A study to identify gender-based constraints affecting the production, processing, and marketing activities of biofortified cassava in Oyo and Benue states has established this fact. The study carried out by researchers from IITA, Association of Uganda Professional Women in Agriculture and Environment (AUPWAE) Gender and Development Consultant, Gender-Responsive Researchers Equipped for Agricultural Transformation (GREAT) RTB Fellows, and CIAT HarvestPlus aims to support developing more equitable strategies for the dissemination and utilization of biofortified cassava varieties and products.
Biofortified cassava is a low-cost sustainable strategy for reducing vitamin A deficiency (VAD), leading to improved nutrition and economic livelihood opportunities for all age groups. VAD affects 30% of children under 5 and 20% of pregnant women in Nigeria. It leads to impaired immunity, impaired vision, blindness, and even death.

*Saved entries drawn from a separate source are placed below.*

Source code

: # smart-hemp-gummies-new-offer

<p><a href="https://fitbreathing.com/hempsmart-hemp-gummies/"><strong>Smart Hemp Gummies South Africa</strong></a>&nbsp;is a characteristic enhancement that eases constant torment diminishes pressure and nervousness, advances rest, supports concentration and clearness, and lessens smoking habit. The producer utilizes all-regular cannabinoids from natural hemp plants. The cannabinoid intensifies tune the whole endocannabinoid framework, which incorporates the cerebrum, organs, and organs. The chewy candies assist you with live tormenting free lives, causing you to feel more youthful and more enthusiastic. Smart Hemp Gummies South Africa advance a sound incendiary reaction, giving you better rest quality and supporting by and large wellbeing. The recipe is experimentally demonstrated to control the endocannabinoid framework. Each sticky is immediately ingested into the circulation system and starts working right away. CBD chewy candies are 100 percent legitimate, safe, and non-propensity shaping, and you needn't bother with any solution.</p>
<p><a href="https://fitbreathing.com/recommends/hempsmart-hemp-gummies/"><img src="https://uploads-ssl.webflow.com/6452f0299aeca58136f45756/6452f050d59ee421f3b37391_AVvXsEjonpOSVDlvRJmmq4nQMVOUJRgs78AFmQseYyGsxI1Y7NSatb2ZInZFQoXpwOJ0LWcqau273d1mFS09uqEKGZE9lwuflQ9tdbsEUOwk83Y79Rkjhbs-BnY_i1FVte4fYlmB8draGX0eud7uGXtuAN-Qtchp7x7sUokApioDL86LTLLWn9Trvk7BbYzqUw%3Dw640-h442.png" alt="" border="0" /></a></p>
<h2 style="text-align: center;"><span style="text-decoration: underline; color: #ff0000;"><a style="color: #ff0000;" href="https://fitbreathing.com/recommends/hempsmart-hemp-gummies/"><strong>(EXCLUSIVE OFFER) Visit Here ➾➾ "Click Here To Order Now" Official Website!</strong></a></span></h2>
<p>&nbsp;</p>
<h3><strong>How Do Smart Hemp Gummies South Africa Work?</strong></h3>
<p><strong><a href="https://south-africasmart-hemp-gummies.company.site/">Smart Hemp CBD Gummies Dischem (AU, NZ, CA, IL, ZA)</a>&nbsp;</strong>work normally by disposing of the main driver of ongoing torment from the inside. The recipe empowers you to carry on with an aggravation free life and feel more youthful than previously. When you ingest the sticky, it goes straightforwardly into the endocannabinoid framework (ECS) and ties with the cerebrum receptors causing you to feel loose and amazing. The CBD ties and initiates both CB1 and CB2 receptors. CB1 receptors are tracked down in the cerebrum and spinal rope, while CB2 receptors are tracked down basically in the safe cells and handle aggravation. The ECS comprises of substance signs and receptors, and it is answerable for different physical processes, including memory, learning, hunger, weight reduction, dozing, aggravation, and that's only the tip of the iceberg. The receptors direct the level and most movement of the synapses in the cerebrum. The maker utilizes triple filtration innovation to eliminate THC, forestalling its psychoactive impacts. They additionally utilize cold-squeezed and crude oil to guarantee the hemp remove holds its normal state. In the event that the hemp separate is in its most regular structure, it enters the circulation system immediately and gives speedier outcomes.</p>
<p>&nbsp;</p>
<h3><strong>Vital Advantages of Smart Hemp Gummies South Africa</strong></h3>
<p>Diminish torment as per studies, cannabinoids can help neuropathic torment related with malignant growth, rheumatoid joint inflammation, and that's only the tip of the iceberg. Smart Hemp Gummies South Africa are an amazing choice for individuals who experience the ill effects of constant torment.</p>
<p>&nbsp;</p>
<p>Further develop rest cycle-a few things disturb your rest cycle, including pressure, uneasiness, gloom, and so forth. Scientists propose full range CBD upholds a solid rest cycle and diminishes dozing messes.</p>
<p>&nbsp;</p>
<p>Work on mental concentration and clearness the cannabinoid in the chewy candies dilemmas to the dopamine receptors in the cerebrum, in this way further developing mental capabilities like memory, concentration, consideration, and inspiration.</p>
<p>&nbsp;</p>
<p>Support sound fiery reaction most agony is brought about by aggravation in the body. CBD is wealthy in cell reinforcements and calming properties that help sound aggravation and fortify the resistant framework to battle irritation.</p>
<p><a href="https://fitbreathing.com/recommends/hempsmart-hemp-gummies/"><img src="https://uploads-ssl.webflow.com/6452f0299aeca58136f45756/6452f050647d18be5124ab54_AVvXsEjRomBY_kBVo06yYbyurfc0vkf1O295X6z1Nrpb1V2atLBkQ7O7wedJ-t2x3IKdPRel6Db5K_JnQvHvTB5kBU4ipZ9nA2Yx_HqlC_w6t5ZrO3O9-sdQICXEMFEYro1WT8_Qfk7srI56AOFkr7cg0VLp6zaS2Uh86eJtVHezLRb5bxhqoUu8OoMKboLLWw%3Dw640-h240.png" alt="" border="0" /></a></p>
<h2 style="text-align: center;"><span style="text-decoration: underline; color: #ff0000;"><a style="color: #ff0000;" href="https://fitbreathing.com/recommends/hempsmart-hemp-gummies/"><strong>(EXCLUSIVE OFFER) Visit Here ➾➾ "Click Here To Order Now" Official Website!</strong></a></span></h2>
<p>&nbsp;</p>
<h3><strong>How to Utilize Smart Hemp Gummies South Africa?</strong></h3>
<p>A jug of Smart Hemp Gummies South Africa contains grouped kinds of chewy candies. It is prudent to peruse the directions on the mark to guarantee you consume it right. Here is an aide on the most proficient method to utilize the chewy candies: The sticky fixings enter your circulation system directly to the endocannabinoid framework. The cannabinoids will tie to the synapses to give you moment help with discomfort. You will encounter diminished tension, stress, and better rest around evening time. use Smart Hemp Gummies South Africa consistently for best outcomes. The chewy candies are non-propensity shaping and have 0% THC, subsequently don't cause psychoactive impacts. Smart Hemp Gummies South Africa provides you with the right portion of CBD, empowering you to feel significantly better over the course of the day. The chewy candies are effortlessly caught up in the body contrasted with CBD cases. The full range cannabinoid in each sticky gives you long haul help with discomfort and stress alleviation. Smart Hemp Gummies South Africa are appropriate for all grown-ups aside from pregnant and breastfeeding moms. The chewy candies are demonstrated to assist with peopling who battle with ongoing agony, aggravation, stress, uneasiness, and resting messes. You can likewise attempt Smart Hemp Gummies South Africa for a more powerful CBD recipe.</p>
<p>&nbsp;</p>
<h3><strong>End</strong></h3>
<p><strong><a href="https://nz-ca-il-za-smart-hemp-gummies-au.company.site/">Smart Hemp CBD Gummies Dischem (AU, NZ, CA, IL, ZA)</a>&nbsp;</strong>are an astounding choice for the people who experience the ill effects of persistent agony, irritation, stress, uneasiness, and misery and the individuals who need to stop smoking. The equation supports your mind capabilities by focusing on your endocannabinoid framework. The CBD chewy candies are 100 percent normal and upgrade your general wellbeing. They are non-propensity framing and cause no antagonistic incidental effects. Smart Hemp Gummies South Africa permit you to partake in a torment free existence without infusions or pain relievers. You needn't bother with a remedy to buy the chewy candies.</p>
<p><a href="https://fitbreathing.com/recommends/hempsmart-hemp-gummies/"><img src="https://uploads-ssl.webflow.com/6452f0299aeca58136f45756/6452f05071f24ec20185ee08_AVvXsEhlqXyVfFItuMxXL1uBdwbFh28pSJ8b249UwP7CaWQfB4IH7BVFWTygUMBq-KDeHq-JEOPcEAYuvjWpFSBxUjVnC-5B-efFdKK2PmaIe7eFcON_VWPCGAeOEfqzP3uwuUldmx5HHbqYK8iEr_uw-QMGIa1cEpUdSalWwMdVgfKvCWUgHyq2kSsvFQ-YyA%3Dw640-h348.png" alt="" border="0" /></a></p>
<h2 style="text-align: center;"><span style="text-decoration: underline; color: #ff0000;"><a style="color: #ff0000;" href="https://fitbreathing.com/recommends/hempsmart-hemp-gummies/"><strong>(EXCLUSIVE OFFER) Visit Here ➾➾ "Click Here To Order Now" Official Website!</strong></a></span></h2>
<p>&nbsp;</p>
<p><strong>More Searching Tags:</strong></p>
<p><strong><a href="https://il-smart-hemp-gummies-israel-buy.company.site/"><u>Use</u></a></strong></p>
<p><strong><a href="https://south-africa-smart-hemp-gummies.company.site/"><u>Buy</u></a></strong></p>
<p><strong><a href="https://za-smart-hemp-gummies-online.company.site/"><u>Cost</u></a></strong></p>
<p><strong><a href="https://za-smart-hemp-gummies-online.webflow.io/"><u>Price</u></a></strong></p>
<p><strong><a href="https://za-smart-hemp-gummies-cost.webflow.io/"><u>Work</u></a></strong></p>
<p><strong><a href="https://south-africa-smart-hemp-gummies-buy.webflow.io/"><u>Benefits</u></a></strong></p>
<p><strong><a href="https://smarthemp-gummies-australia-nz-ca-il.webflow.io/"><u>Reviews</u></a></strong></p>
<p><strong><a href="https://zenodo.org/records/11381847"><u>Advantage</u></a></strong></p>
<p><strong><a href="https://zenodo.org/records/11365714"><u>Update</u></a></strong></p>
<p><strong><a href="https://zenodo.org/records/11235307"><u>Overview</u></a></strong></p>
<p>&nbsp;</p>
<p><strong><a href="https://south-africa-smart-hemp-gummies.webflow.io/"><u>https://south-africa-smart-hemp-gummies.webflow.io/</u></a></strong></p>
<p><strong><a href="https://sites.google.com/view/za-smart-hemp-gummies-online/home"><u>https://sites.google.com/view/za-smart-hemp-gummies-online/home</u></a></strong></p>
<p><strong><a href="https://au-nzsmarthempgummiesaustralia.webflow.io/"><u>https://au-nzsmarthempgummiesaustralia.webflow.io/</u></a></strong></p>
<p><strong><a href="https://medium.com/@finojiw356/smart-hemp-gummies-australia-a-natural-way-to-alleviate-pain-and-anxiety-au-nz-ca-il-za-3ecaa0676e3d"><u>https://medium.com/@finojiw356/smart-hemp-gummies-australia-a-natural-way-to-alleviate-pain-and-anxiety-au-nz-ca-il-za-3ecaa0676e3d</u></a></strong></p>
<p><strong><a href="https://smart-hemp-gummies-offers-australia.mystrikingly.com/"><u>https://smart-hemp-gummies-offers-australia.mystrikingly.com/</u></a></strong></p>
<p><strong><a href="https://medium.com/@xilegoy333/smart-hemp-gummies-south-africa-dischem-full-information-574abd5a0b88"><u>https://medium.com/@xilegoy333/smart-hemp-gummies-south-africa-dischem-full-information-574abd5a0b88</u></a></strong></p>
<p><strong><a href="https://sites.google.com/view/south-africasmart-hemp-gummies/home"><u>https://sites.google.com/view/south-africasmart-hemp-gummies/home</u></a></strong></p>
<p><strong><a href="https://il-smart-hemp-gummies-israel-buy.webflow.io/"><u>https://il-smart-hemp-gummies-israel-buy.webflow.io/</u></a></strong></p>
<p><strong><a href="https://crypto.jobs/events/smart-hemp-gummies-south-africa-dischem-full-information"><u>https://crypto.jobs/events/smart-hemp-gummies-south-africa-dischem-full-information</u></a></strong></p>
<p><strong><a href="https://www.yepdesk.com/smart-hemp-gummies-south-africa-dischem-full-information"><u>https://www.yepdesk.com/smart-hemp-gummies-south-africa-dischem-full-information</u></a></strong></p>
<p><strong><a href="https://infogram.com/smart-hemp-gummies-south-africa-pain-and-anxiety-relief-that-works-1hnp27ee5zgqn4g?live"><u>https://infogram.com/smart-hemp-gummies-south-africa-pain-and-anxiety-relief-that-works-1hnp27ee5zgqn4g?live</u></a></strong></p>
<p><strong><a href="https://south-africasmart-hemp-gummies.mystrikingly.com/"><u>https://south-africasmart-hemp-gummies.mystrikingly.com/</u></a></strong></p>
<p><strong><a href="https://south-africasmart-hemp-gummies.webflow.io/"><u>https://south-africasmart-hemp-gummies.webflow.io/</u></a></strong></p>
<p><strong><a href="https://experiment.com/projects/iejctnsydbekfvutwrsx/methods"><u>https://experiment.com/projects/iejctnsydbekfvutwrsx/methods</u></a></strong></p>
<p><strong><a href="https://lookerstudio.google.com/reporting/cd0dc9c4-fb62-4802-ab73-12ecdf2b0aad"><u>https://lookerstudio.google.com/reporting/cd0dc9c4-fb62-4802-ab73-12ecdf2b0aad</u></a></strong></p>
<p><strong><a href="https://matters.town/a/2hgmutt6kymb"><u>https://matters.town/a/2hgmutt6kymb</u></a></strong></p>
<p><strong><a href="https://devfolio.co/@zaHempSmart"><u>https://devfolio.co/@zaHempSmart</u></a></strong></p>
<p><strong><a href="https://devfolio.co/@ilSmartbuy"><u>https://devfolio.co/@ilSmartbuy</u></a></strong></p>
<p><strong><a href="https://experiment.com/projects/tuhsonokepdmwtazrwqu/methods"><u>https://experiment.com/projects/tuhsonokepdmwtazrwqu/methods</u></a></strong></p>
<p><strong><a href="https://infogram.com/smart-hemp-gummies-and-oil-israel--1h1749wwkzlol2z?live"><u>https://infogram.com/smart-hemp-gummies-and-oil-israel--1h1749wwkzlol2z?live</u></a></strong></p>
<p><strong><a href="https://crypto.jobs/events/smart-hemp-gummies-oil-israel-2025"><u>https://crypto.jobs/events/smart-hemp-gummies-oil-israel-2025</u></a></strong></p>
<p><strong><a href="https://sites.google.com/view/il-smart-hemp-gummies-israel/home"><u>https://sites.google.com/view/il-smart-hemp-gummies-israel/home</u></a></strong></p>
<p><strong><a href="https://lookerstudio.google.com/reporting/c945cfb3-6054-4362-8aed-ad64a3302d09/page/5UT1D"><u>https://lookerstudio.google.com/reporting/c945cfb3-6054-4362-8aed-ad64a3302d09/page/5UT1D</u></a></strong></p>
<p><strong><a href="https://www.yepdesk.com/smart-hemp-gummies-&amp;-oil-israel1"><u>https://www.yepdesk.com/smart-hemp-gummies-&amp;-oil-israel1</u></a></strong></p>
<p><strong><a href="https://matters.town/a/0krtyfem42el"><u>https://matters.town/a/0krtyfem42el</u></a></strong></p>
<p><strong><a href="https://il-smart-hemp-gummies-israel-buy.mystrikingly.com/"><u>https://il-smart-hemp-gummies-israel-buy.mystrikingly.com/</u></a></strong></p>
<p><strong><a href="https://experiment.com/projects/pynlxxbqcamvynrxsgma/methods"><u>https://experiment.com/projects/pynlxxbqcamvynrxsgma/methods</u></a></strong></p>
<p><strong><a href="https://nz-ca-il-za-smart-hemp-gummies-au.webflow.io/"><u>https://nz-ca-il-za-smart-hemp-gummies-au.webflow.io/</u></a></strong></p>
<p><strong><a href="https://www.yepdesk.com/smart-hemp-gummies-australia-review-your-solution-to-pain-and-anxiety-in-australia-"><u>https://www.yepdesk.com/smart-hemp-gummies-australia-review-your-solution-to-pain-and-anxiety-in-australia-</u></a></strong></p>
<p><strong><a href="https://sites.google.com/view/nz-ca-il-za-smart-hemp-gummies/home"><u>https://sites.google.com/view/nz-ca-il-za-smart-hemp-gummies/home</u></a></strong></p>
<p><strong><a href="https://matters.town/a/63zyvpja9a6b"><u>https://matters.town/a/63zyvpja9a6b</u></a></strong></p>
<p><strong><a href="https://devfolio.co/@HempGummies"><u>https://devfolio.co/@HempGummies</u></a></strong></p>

The researchers, led by Olamide Olaosebikan, IITA Research Associate (Gender and Scaling Innovation) and Elizabeth Parkes, HarvestPlus Cassava Breeder, recommended information from this study as an aid to empower extension officers. This data will provide gender–responsive advisory services and appropriately disseminate biofortified cassava varieties that will be accepted by and useful to male and female farmers and processors.

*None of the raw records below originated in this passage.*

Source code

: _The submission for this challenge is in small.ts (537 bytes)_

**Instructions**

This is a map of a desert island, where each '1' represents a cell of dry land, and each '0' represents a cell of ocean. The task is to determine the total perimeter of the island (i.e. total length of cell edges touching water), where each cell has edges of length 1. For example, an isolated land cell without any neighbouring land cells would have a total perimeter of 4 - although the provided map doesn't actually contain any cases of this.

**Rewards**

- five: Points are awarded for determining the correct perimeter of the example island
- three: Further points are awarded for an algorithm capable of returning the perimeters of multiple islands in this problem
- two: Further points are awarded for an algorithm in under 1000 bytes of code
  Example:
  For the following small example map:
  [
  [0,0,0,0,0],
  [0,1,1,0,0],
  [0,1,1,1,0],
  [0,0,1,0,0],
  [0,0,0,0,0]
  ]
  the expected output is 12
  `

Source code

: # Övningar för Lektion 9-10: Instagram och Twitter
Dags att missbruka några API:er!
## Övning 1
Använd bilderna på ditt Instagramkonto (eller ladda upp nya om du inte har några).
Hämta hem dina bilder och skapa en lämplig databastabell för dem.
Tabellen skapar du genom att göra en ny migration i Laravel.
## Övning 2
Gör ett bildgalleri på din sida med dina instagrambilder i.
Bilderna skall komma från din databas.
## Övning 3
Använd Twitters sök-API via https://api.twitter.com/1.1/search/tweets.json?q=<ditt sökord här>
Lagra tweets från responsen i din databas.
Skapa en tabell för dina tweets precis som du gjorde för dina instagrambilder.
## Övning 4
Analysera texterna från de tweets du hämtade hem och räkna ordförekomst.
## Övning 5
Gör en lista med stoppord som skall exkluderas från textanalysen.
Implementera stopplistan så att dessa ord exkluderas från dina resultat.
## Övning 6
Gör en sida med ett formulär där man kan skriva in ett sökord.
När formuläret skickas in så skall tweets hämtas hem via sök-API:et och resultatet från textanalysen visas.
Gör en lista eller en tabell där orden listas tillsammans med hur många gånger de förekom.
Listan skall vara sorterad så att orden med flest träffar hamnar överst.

“We postulate that the integration of gender-responsive delivery strategies will further enhance the delivery of biofortified cassava products in Nigeria. This will improve food and nutrition security and reduce poverty,” Olaosebikan said.
In Benue State, women were early adoptors of biofortified cassava because they benefited from awareness campaigns that stressed the health advantages of the new varieties. Furthermore, the processing of the yellow roots produces yellow gari with low starch content, which is preferred by health-conscious consumers in Benue. Women processors usually add costly palm oil to the white cassava mash to make gari yellow. By using biofortified cassava, they can use less or no palm oil at all. Since men in Benue do not often process gari, they are less interested in yellow cassava cultivation for the upcoming market demand.

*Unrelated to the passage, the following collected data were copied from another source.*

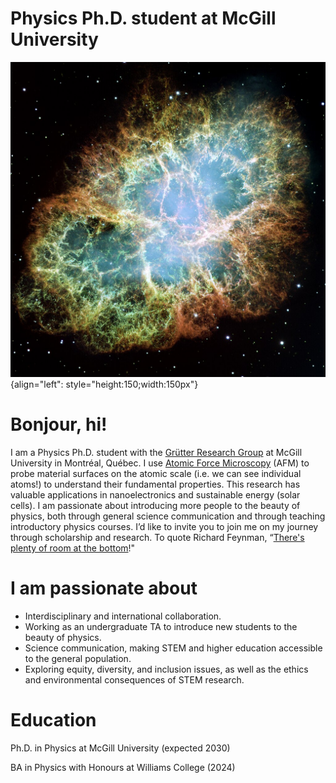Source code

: # Physics Ph.D. student at McGill University


![Coma cluster](./media/Crab_Nebula.jpg "Crab Nebula"){align="left": style="height:150;width:150px"}

# Bonjour, hi! 


I am a Physics Ph.D. student with the [Grütter Research Group](https://spm.physics.mcgill.ca/) at McGill University in Montréal, Québec. I use [Atomic Force Microscopy](https://en.wikipedia.org/wiki/Atomic_force_microscopy) (AFM) to probe material surfaces on the atomic scale (i.e. we can see individual atoms!) to understand their fundamental properties. This research has valuable applications in nanoelectronics and sustainable energy (solar cells). I am passionate about introducing more people to the beauty of physics, both through general science communication and through teaching introductory physics courses. I’d like to invite you to join me on my journey through scholarship and research. To quote Richard Feynman, “[There's plenty of room at the bottom](https://en.wikipedia.org/wiki/There%27s_Plenty_of_Room_at_the_Bottom)!"


# I am passionate about 
* Interdisciplinary and international collaboration. 
* Working as an undergraduate TA to introduce new students to the beauty of physics. 
* Science communication, making STEM and higher education accessible to the general population. 
* Exploring equity, diversity, and inclusion issues, as well as the ethics and environmental consequences of STEM research. 


# Education
Ph.D. in Physics at McGill University (expected 2030)

BA in Physics with Honours at Williams College (2024)



<!-- If you're like to learn more about me, you can find an introduction to [my research](./reasearch/research_index.md), some info on some [recent projects](./projects/project_index.md) and some more info [about me](./about/about.md). -->

<!-- ## Here is an equation

$$ x = \frac{-b \pm \sqrt{b^2 -4ac}}{2a}$$

## Here is the Crab Nebula -->

<!-- [![Crab Nebula](./media/Crab_Nebula.jpg "Crab Nebula")](https://en.wikipedia.org/wiki/Crab_Nebula#)
I got this image from [Wikipedia](https://en.wikipedia.org/wiki/Crab_Nebula). -->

In Oyo State, consumers prefer white, sour gari, so the women who make it prefer to use white roots. From Oyo and Ogun states, yellow gari is taken to Lagos, where there is a niche demand in restaurants and households. Although the lack of access to hired labor has restricted the scale of production among women, men generally have better developed networks, including cooperation with research institutes and larger processing centers to link to extended, specific biofortified cassava markets.
Other constraints identified by men in both states include limited processing facilities and equipment for biofortified cassava roots. Low product prices and the high price of processing equipment, poor market infrastructure, and exploitation by middlemen were mentioned more by women. Shortage of basic amenities such as a borehole at the processing sites and stable electricity, and lack of access to training hindered women’s ability to process new biofortified cassava products. Domestic injuries, the time required for peeling cassava roots, and lack of modern processing facilities like the smoke-free gari fryer also reduced the processing efficiency for women.
The survey team benefited from training from the GREAT program. The team interviewed 201 people in the cassava value chain, comprising 125 men and 76 women adopters of biofortified cassava using a mixture of semi-structured questionnaires, focus group discussions, direct observations, and walks through each community.